Charles Saatchi commissioned the work for pounds 50,000. Its sale for between pounds 6m and pounds 7m to an unnamed American collector at the weekend brought speculation that Mr Saatchi might be abandoning his patronage of Britart. Charles Thompson, co-founder of the Stuckist art group and an opponent of Britart, said: "He is denying he is dumping it but how can the Saatchi Gallery exhibit Britart when the main exhibit is no longer there? It is like a court without a monarch, people will be asking, `Where is the shark'?" Mr Thompson said: "Saatchi, because of the power he wields, can make something relatively worthless into something worth a huge amount.
It is the not-so-blind leading the blind. When it reaches the top of the market he can sell at a huge profit. It is a self- fulfilling, money- making scheme." Matthew Collings, author of a history of the London art scene, said the shark price tag was unlikely to mean a boom in Britart prices. "At present, Saatchi says he is interested in painting. The idea is that there is a big return to painting and it is a good time to get out of Hirst."

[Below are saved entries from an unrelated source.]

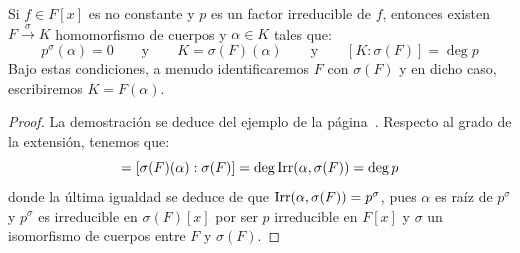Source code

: \begin{lema}\label{lema:cuerpo_descomposicion}
    Si $f\in F[x]$ es no constante y $p$ es un factor irreducible de $f$, entonces existen $F\stackrel{\sigma}{\to}K$ homomorfismo de cuerpos y $\alpha\in K$ tales que:
    \begin{equation*}
        p^\sigma(\alpha) = 0 \qquad \text{y}\qquad  K = \sigma(F)(\alpha)
        \qquad \text{y}\qquad [K:\sigma(F)] = \deg p
    \end{equation*}
    Bajo estas condiciones, a menudo identificaremos $F$ con $\sigma(F)$ y en dicho caso, escribiremos $K= F(\alpha)$.
    \begin{proof}
        La demostración se deduce del ejemplo de la página~\pageref{ejemplo:cuerpo_descomposicion}. Respecto al grado de la extensión, tenemos que:
        \begin{equation*}
            [K:\sigma(F)] = [\sigma(F)(\alpha):\sigma(F)] = \deg \Irr(\alpha,\sigma(F)) = \deg p
        \end{equation*}
        donde la última igualdad se deduce de que $\Irr(\alpha,\sigma(F)) = p^\sigma$, pues $\alpha$ es raíz de $p^\sigma$ y $p^\sigma$ es irreducible en $\sigma(F)[x]$ por ser $p$ irreducible en $F[x]$ y $\sigma$ un isomorfismo de cuerpos entre $F$ y $\sigma(F)$.        
    \end{proof}
\end{lema}


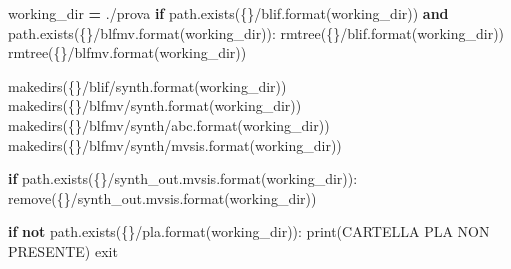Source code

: \documentclass[
]{book}
\newenvironment{Shaded}{\begin{snugshade}}{\end{snugshade}}
\newcommand{\BuiltInTok}[1]{#1}
\newcommand{\ControlFlowTok}[1]{\textcolor[rgb]{0.13,0.29,0.53}{\textbf{#1}}}
\newcommand{\KeywordTok}[1]{\textcolor[rgb]{0.13,0.29,0.53}{\textbf{#1}}}
\newcommand{\NormalTok}[1]{#1}
\newcommand{\OperatorTok}[1]{\textcolor[rgb]{0.81,0.36,0.00}{\textbf{#1}}}
\newcommand{\SpecialCharTok}[1]{\textcolor[rgb]{0.00,0.00,0.00}{#1}}
\newcommand{\StringTok}[1]{\textcolor[rgb]{0.31,0.60,0.02}{#1}}
\begin{document}
\begin{Shaded}
\begin{Highlighting}[]
\NormalTok{working\_dir }\OperatorTok{=} \StringTok{\textquotesingle{}./prova\textquotesingle{}}
 \ControlFlowTok{if}\NormalTok{ path.exists(}\StringTok{\textquotesingle{}}\SpecialCharTok{\{\}}\StringTok{/blif\textquotesingle{}}\NormalTok{.}\BuiltInTok{format}\NormalTok{(working\_dir)) }
    \KeywordTok{and}\NormalTok{ path.exists(}\StringTok{\textquotesingle{}}\SpecialCharTok{\{\}}\StringTok{/blfmv\textquotesingle{}}\NormalTok{.}\BuiltInTok{format}\NormalTok{(working\_dir)):}
\NormalTok{        rmtree(}\StringTok{\textquotesingle{}}\SpecialCharTok{\{\}}\StringTok{/blif\textquotesingle{}}\NormalTok{.}\BuiltInTok{format}\NormalTok{(working\_dir))}
\NormalTok{        rmtree(}\StringTok{\textquotesingle{}}\SpecialCharTok{\{\}}\StringTok{/blfmv\textquotesingle{}}\NormalTok{.}\BuiltInTok{format}\NormalTok{(working\_dir))}
      
\NormalTok{makedirs(}\StringTok{\textquotesingle{}}\SpecialCharTok{\{\}}\StringTok{/blif/synth\textquotesingle{}}\NormalTok{.}\BuiltInTok{format}\NormalTok{(working\_dir))}
\NormalTok{makedirs(}\StringTok{\textquotesingle{}}\SpecialCharTok{\{\}}\StringTok{/blfmv/synth\textquotesingle{}}\NormalTok{.}\BuiltInTok{format}\NormalTok{(working\_dir))}
\NormalTok{makedirs(}\StringTok{\textquotesingle{}}\SpecialCharTok{\{\}}\StringTok{/blfmv/synth/abc\textquotesingle{}}\NormalTok{.}\BuiltInTok{format}\NormalTok{(working\_dir))}
\NormalTok{makedirs(}\StringTok{\textquotesingle{}}\SpecialCharTok{\{\}}\StringTok{/blfmv/synth/mvsis\textquotesingle{}}\NormalTok{.}\BuiltInTok{format}\NormalTok{(working\_dir))}

\ControlFlowTok{if}\NormalTok{ path.exists(}\StringTok{\textquotesingle{}}\SpecialCharTok{\{\}}\StringTok{/synth\_out.mvsis\textquotesingle{}}\NormalTok{.}\BuiltInTok{format}\NormalTok{(working\_dir)):}
\NormalTok{    remove(}\StringTok{\textquotesingle{}}\SpecialCharTok{\{\}}\StringTok{/synth\_out.mvsis\textquotesingle{}}\NormalTok{.}\BuiltInTok{format}\NormalTok{(working\_dir))}

\ControlFlowTok{if} \KeywordTok{not}\NormalTok{ path.exists(}\StringTok{\textquotesingle{}}\SpecialCharTok{\{\}}\StringTok{/pla\textquotesingle{}}\NormalTok{.}\BuiltInTok{format}\NormalTok{(working\_dir)):}
    \BuiltInTok{print}\NormalTok{(}\StringTok{\textquotesingle{}CARTELLA PLA NON PRESENTE\textquotesingle{}}\NormalTok{)}
\NormalTok{    exit}
\end{Highlighting}
\end{Shaded}
\end{document}
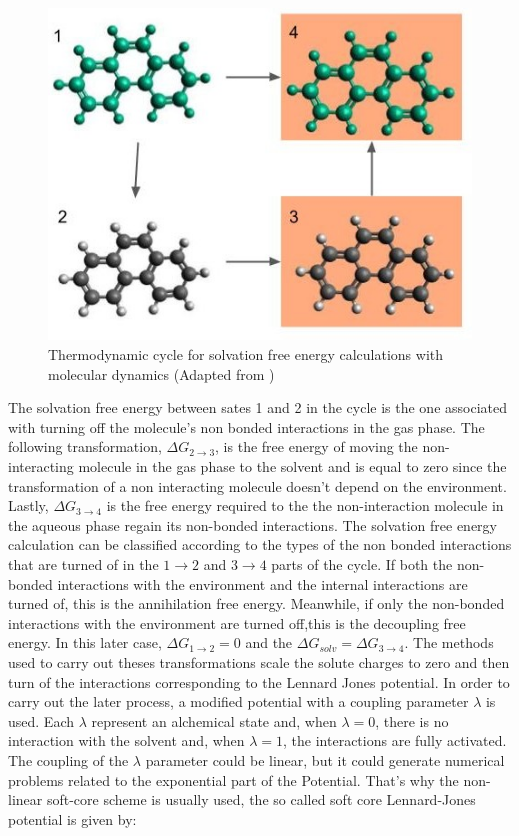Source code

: \begin{figure}[th]
\centering
\includegraphics[scale=0.6]{Figures/cicclotermo.jpg}
\caption{Thermodynamic cycle for solvation free energy calculations with molecular dynamics (Adapted from )}
\label{thermcy}
\end{figure}

The solvation free energy between sates 1 and 2 in the cycle is the one associated with turning off the molecule's non bonded interactions in the gas phase. The following transformation, $\Delta G_{2 \rightarrow 3}$, is the free energy of moving the non-interacting molecule in the gas phase to the solvent and is equal to zero since the transformation of a non interacting molecule doesn't depend on the environment. Lastly, $\Delta G_{3 \rightarrow 4}$ is the free energy required to the  the non-interaction molecule in the aqueous phase regain its non-bonded interactions.  The solvation free energy calculation can be classified according to the types of the non bonded interactions that are turned of in the $1 \rightarrow 2$ and $ 3 \rightarrow 4$ parts of the cycle. If both the non-bonded interactions with the environment and the internal interactions are turned of, this is the annihilation free energy. Meanwhile, if only the non-bonded interactions with the environment are turned off,this is the decoupling free energy. In this later case, $\Delta G_{1 \rightarrow 2} = 0$ and the $\Delta G_{solv} = \Delta G_{3 \rightarrow 4} $. The methods used to carry out theses transformations scale the solute charges to zero and then turn of the interactions corresponding to the Lennard Jones potential. In order to carry out the later process, a modified potential with a coupling parameter $\lambda$ is used. Each $\lambda$ represent an alchemical state and, when $\lambda=0$, there is no interaction with the solvent and, when $\lambda=1$, the interactions are fully activated. The coupling of the $\lambda$ parameter could be linear, but it could generate numerical problems related to the exponential part of the Potential. That's why the non-linear soft-core scheme \cite{beutler1994} is usually used, the so called soft core Lennard-Jones potential is given by:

Two Fried Eggs and a Kebab
Present owner Charles Saatchi
Sarah Lucas studied art at Goldsmiths College and co-ran an art gallery, The Shop, in 1992 with fellow artist Tracey Emin. The same year, she displayed her most famous work, Two Fried Eggs and a Kebab, the food nailed to a wooden table but symbolically a female nude. Charles Saatchi bought it for an unknown sum. Her work includes Au Naturel and Penis Nailed to a Board.
Cold Dark Matter: An Exploded View
When made: 1991
Current owner: The Tate collection
Where displayed: Tate Modern, London
Cornelia Parker convinced the Army to blow up a garden shed filled with domestic objects and then collected the debris. Fragments of the shed and its contents were then suspended, as if in mid-explosion, in the shape of a cube.
When made 1995
Current owner Charles Saatchi
Where displayed Saatchi Gallery, County Hall, London
Marcus Harvey contributed an 11ft by 9ft portrait of the Moors murderer Myra Hindley to the aptly named "Sensation" exhibition at the Royal Academy of Arts in 1997. …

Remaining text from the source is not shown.